The Star (continued)
Facing the enormous debts left by Hamilton (and the discovery of many unpaid tax demands which should have been paid for whilst Hamilton was managing her affairs), Diana accepted an offer from the News of the World newspaper for an expose on her life; and they wanted it saucy and revealing. Diana, being her open and honest self, gave it all. It was a 12 week serialisation, and sadly for Diana ended up looking cheap and tacky. The journalists sensationalised Hamilton’s addiction to sex, and Diana was disappointed that her stories were embellished to sell more Sunday morning papers.
The resulting backlash was phenomenal; Diana came under some of the worst attacks she had ever experienced. The Archbishop of Canterbury denounced Diana as a ‘wayward hussy’, campaigners for decency stated the best thing she could do for her unborn child was to have it adopted at birth, and the British public, although lapping up the scandal and sensation, condemned Diana for allowing such a story to be printed. Various other sources jumped on the bandwagon, and more sensational stories followed from so called friends and ex-boyfriends.
Her first child, Mark Richard Dawson was born in February 1960 in the same clinic Dennis has died in the year before. Diana quickly became a working mother, and within a few short months was back in the US headlining a show at The Dunes Hotel in Las Vegas. To coincide with the success of Diana’s cabaret act and The Diana Dors Show on TV, an album deal with Columbia PYE was arranged. Accompanied by conductor and arranger Wally Scott, Diana sang a series of tracks, most already well established in her cabaret act. Swingin’ Dors was released in 1960, with the innovative design of the high gloss gate-fold sleeve showing Diana in an already famously expensive gown designed for her cabaret appearances, and the vinyl in scintillating red to match her now famous pout!

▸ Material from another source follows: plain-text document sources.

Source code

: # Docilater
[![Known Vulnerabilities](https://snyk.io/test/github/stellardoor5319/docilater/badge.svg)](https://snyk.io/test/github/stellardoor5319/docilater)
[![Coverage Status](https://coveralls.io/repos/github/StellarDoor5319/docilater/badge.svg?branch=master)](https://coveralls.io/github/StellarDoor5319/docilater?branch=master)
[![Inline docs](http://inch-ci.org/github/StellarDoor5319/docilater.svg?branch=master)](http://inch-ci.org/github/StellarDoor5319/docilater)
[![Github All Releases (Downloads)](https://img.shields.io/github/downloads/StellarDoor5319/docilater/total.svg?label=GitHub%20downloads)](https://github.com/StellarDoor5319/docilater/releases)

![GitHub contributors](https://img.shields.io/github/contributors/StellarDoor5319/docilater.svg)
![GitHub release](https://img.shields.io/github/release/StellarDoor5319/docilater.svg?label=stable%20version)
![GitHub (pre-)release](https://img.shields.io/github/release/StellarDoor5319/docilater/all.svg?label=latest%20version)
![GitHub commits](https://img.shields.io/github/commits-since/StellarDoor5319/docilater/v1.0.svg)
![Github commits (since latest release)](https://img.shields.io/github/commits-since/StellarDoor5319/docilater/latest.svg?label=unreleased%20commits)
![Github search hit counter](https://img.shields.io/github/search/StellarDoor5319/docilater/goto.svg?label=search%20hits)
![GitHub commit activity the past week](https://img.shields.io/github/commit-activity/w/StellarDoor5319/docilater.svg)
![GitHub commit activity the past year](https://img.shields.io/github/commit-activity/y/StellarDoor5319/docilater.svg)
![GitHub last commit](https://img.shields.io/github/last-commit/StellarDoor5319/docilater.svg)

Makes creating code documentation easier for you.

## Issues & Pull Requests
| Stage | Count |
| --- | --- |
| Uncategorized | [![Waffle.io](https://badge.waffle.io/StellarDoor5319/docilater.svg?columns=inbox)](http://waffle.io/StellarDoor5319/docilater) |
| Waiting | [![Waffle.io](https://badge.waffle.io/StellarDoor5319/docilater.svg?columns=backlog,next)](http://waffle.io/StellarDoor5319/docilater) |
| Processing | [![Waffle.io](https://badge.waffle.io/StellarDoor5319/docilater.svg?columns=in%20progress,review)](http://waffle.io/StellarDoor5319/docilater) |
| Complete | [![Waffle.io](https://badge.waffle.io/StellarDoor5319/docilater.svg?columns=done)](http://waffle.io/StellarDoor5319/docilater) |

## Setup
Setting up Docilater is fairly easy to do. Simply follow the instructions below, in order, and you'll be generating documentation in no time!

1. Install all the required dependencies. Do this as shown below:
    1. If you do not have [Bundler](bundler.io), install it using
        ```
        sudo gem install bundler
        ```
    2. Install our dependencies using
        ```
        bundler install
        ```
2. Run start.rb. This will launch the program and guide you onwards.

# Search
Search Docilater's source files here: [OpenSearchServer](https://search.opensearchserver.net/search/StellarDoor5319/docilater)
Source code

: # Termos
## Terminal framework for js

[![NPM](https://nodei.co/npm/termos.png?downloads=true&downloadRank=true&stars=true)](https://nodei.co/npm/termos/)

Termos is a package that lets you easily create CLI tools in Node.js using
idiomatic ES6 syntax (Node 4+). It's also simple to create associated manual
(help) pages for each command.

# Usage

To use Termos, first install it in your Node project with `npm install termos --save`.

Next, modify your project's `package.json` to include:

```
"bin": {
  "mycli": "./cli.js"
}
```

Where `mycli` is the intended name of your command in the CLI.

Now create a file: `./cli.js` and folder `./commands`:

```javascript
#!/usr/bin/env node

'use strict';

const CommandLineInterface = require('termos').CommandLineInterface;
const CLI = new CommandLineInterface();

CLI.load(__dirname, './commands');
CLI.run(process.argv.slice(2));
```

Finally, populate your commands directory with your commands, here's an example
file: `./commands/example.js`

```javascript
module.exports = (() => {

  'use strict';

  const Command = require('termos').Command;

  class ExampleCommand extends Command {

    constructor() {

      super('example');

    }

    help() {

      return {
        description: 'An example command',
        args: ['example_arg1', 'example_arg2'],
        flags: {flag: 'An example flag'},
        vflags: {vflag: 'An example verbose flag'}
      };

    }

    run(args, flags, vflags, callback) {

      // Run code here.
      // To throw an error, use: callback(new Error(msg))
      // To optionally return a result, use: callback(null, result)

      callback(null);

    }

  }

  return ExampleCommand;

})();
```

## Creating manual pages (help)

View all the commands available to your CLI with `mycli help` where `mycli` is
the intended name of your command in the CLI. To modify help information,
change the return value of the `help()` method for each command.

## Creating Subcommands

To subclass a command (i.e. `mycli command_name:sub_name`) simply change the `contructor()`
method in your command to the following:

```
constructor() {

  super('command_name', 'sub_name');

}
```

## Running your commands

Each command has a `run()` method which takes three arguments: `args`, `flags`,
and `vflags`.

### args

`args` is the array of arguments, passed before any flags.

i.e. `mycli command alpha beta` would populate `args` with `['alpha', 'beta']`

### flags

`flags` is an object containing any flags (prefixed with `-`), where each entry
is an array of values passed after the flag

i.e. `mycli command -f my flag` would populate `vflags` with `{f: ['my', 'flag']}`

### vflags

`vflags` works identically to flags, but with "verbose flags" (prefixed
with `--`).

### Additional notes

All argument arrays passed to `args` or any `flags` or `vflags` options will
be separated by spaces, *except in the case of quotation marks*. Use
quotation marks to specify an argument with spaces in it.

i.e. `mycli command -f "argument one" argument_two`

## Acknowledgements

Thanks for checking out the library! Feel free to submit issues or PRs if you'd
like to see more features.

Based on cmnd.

The 60’s were a difficult time for Diana as she juggled motherhood and her career. In 1962 her second son Gary Dawson was born, yet she still performed at the many cabaret engagements that kept the money coming in. There were only a few notable film appearances during this period, and Diana mostly concentrated on television work and cabaret, although even these were beginning to dry up as her fame dwindled. By the end of the decade she had split and divorced from Richard Dawson, (as he then liked to be known), their sons remaining with Dawson in their house in Beverly Hills.